Supplied entries section start

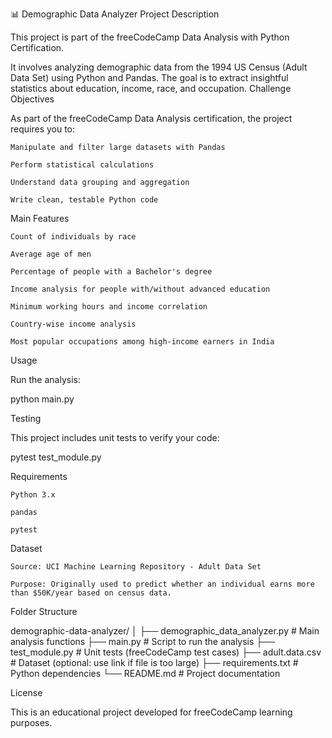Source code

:📊 Demographic Data Analyzer
Project Description

This project is part of the freeCodeCamp Data Analysis with Python Certification.

It involves analyzing demographic data from the 1994 US Census (Adult Data Set) using Python and Pandas.
The goal is to extract insightful statistics about education, income, race, and occupation.
Challenge Objectives

As part of the freeCodeCamp Data Analysis certification, the project requires you to:

    Manipulate and filter large datasets with Pandas

    Perform statistical calculations

    Understand data grouping and aggregation

    Write clean, testable Python code

Main Features

    Count of individuals by race

    Average age of men

    Percentage of people with a Bachelor's degree

    Income analysis for people with/without advanced education

    Minimum working hours and income correlation

    Country-wise income analysis

    Most popular occupations among high-income earners in India

Usage

Run the analysis:

python main.py

Testing

This project includes unit tests to verify your code:

pytest test_module.py

Requirements

    Python 3.x

    pandas

    pytest

Dataset

    Source: UCI Machine Learning Repository - Adult Data Set

    Purpose: Originally used to predict whether an individual earns more than $50K/year based on census data.

Folder Structure

demographic-data-analyzer/
│
├── demographic_data_analyzer.py   # Main analysis functions
├── main.py                         # Script to run the analysis
├── test_module.py                  # Unit tests (freeCodeCamp test cases)
├── adult.data.csv                  # Dataset (optional: use link if file is too large)
├── requirements.txt                # Python dependencies
└── README.md                       # Project documentation

License

This is an educational project developed for freeCodeCamp learning purposes.
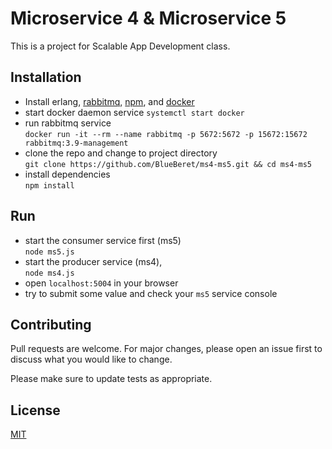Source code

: # Microservice 4 & Microservice 5

This is a project for Scalable App Development class.

## Installation

- Install erlang, [rabbitmq](https://www.rabbitmq.com/download.html), [npm](https://www.npmjs.com/package/npm), and [docker](https://docs.docker.com/get-docker/)
- start docker daemon service 
`systemctl start docker` 
- run rabbitmq service  
`docker run -it --rm --name rabbitmq -p 5672:5672 -p 15672:15672 rabbitmq:3.9-management`
- clone the repo and change to project directory  
`git clone https://github.com/BlueBeret/ms4-ms5.git && cd ms4-ms5`
- install dependencies  
`npm install`


## Run

- start the consumer service first (ms5)  
`node ms5.js`
- start the producer service (ms4),  
`node ms4.js`
- open `localhost:5004` in your browser
- try to submit some value and check your `ms5` service console

## Contributing
Pull requests are welcome. For major changes, please open an issue first to discuss what you would like to change.

Please make sure to update tests as appropriate.

## License
[MIT](https://choosealicense.com/licenses/mit/)
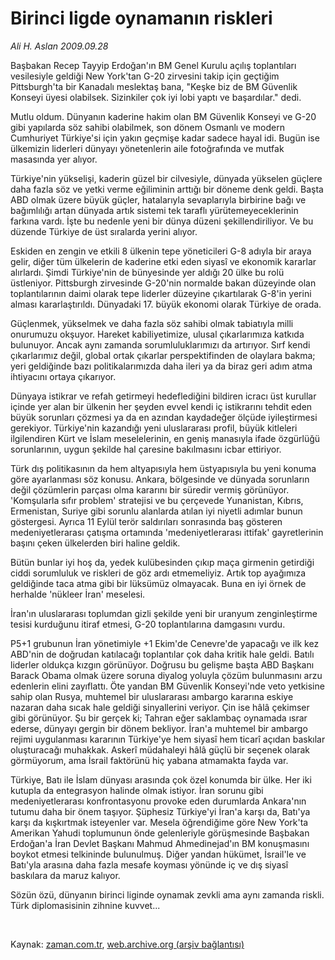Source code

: # Birinci ligde oynamanın riskleri

*Ali H. Aslan 2009.09.28*

<tr><td class="metin" colspan="2" style="padding-top: 20px; padding-left: 5px; ">Başbakan Recep Tayyip Erdoğan'ın BM Genel Kurulu açılış toplantıları vesilesiyle geldiği New York'tan G-20 zirvesini takip için geçtiğim Pittsburgh'ta bir Kanadalı meslektaş bana, "Keşke biz de BM Güvenlik Konseyi üyesi olabilsek. Sizinkiler çok iyi lobi yaptı ve başardılar." dedi.</td></tr><tr><td class="metin" colspan="2" style="padding-top: 20px; padding-left: 5px; "><p> Mutlu oldum. Dünyanın kaderine hakim olan BM Güvenlik Konseyi ve G-20 gibi yapılarda söz sahibi olabilmek, son dönem Osmanlı ve modern Cumhuriyet Türkiye'si için yakın geçmişe kadar sadece hayal idi. Bugün ise ülkemizin liderleri dünyayı yönetenlerin aile fotoğrafında ve mutfak masasında yer alıyor. 
<p>Türkiye'nin yükselişi, kaderin güzel bir cilvesiyle, dünyada yükselen güçlere daha fazla söz ve yetki verme eğiliminin arttığı bir döneme denk geldi. Başta ABD olmak üzere büyük güçler, hatalarıyla sevaplarıyla birbirine bağı ve bağımlılığı artan dünyada artık sistemi tek taraflı yürütemeyeceklerinin farkına vardı. İşte bu nedenle yeni bir dünya düzeni şekillendiriliyor. Ve bu düzende Türkiye de üst sıralarda yerini alıyor. 
<p>Eskiden en zengin ve etkili 8 ülkenin tepe yöneticileri G-8 adıyla bir araya gelir, diğer tüm ülkelerin de kaderine etki eden siyasî ve ekonomik kararlar alırlardı. Şimdi Türkiye'nin de bünyesinde yer aldığı 20 ülke bu rolü üstleniyor. Pittsburgh zirvesinde G-20'nin normalde bakan düzeyinde olan toplantılarının daimi olarak tepe liderler düzeyine çıkartılarak G-8'in yerini alması kararlaştırıldı. Dünyadaki 17. büyük ekonomi olarak Türkiye de orada. 
<p>Güçlenmek, yükselmek ve daha fazla söz sahibi olmak tabiatıyla milli onurumuzu okşuyor. Hareket kabiliyetimize, ulusal çıkarlarımıza katkıda bulunuyor. Ancak aynı zamanda sorumluluklarımızı da artırıyor. Sırf kendi çıkarlarımız değil, global ortak çıkarlar perspektifinden de olaylara bakma; yeri geldiğinde bazı politikalarımızda daha ileri ya da biraz geri adım atma ihtiyacını ortaya çıkarıyor. 
<p>Dünyaya istikrar ve refah getirmeyi hedeflediğini bildiren icracı üst kurullar içinde yer alan bir ülkenin her şeyden evvel kendi iç istikrarını tehdit eden büyük sorunları çözmesi ya da en azından kaydadeğer ölçüde iyileştirmesi gerekiyor. Türkiye'nin kazandığı yeni uluslararası profil, büyük kitleleri ilgilendiren Kürt ve İslam meselelerinin, en geniş manasıyla ifade özgürlüğü sorunlarının, uygun şekilde hal çaresine bakılmasını icbar ettiriyor. 
<p>Türk dış politikasının da hem altyapısıyla hem üstyapısıyla bu yeni konuma göre ayarlanması söz konusu. Ankara, bölgesinde ve dünyada sorunların değil çözümlerin parçası olma kararını bir süredir vermiş görünüyor. 'Komşularla sıfır problem' stratejisi ve bu çerçevede Yunanistan, Kıbrıs, Ermenistan, Suriye gibi sorunlu alanlarda atılan iyi niyetli adımlar bunun göstergesi. Ayrıca 11 Eylül terör saldırıları sonrasında baş gösteren medeniyetlerarası çatışma ortamında 'medeniyetlerarası ittifak' gayretlerinin başını çeken ülkelerden biri haline geldik.
<p>Bütün bunlar iyi hoş da, yedek kulübesinden çıkıp maça girmenin getirdiği ciddi sorumluluk ve riskleri de göz ardı etmemeliyiz. Artık top ayağımıza geldiğinde taca atma gibi bir lüksümüz olmayacak. Buna en iyi örnek de herhalde 'nükleer İran' meselesi. 
<p>İran'ın uluslararası toplumdan gizli şekilde yeni bir uranyum zenginleştirme tesisi kurduğunu itiraf etmesi, G-20 toplantılarına damgasını vurdu.
<p>P5+1 grubunun İran yönetimiyle +1 Ekim'de Cenevre'de yapacağı ve ilk kez ABD'nin de doğrudan katılacağı toplantılar çok daha kritik hale geldi. Batılı liderler oldukça kızgın görünüyor. Doğrusu bu gelişme başta ABD Başkanı Barack Obama olmak üzere soruna diyalog yoluyla çözüm bulunmasını arzu edenlerin elini zayıflattı. Öte yandan BM Güvenlik Konseyi'nde veto yetkisine sahip olan Rusya, muhtemel bir uluslararası ambargo kararına eskiye nazaran daha sıcak hale geldiği sinyallerini veriyor. Çin ise hâlâ çekimser gibi görünüyor. Şu bir gerçek ki; Tahran eğer saklambaç oynamada ısrar ederse, dünyayı gergin bir dönem bekliyor. İran'a muhtemel bir ambargo rejimi uygulanması kararının Türkiye'ye hem siyasî hem ticarî açıdan baskılar oluşturacağı muhakkak. Askerî müdahaleyi hâlâ güçlü bir seçenek olarak görmüyorum, ama İsrail faktörünü hiç yabana atmamakta fayda var. 
<p>Türkiye, Batı ile İslam dünyası arasında çok özel konumda bir ülke. Her iki kutupla da entegrasyon halinde olmak istiyor. İran sorunu gibi medeniyetlerarası konfrontasyonu provoke eden durumlarda Ankara'nın tutumu daha bir önem taşıyor. Şüphesiz Türkiye'yi İran'a karşı da, Batı'ya karşı da kışkırtmak isteyenler var. Mesela öğrendiğime göre New York'ta Amerikan Yahudi toplumunun önde gelenleriyle görüşmesinde Başbakan Erdoğan'a İran Devlet Başkanı Mahmud Ahmedinejad'ın BM konuşmasını boykot etmesi telkininde bulunulmuş. Diğer yandan hükümet, İsrail'le ve Batı'yla arasına daha fazla mesafe koyması yönünde iç ve dış siyasî baskılara da maruz kalıyor.
<p> Sözün özü, dünyanın birinci liginde oynamak zevkli ama aynı zamanda riskli. Türk diplomasisinin zihnine kuvvet...
<p><br/></p></p></p></p></p></p></p></p></p></p></p></p></td></tr>

Kaynak: [zaman.com.tr](http://zaman.com.tr/yazar.do?yazino=897010), [web.archive.org (arşiv bağlantısı)](http://web.archive.org/web/20100109101322/http://www.zaman.com.tr:80/yazar.do?yazino=897010)
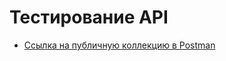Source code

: # Тестирование API

 - [Ссылка на публичную коллекцию в Postman](https://www.postman.com/flight-cosmonaut-70887455/workspace/demoshopping/collection/31214816-036db6c5-dfb6-4424-a703-ef5f34151b18?action=share&creator=31214816)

Supplied entries section end

Goal of the exercise -> What you give back must be the stretch above, starting at the line with "- start the consumer service first (ms5)" and ending at the line with "Pull requests are", copied exactly.

Task result ->
- start the consumer service first (ms5)  
`node ms5.js`
- start the producer service (ms4),  
`node ms4.js`
- open `localhost:5004` in your browser
- try to submit some value and check your `ms5` service console

## Contributing
Pull requests are welcome. For major changes, please open an issue first to discuss what you would like to change.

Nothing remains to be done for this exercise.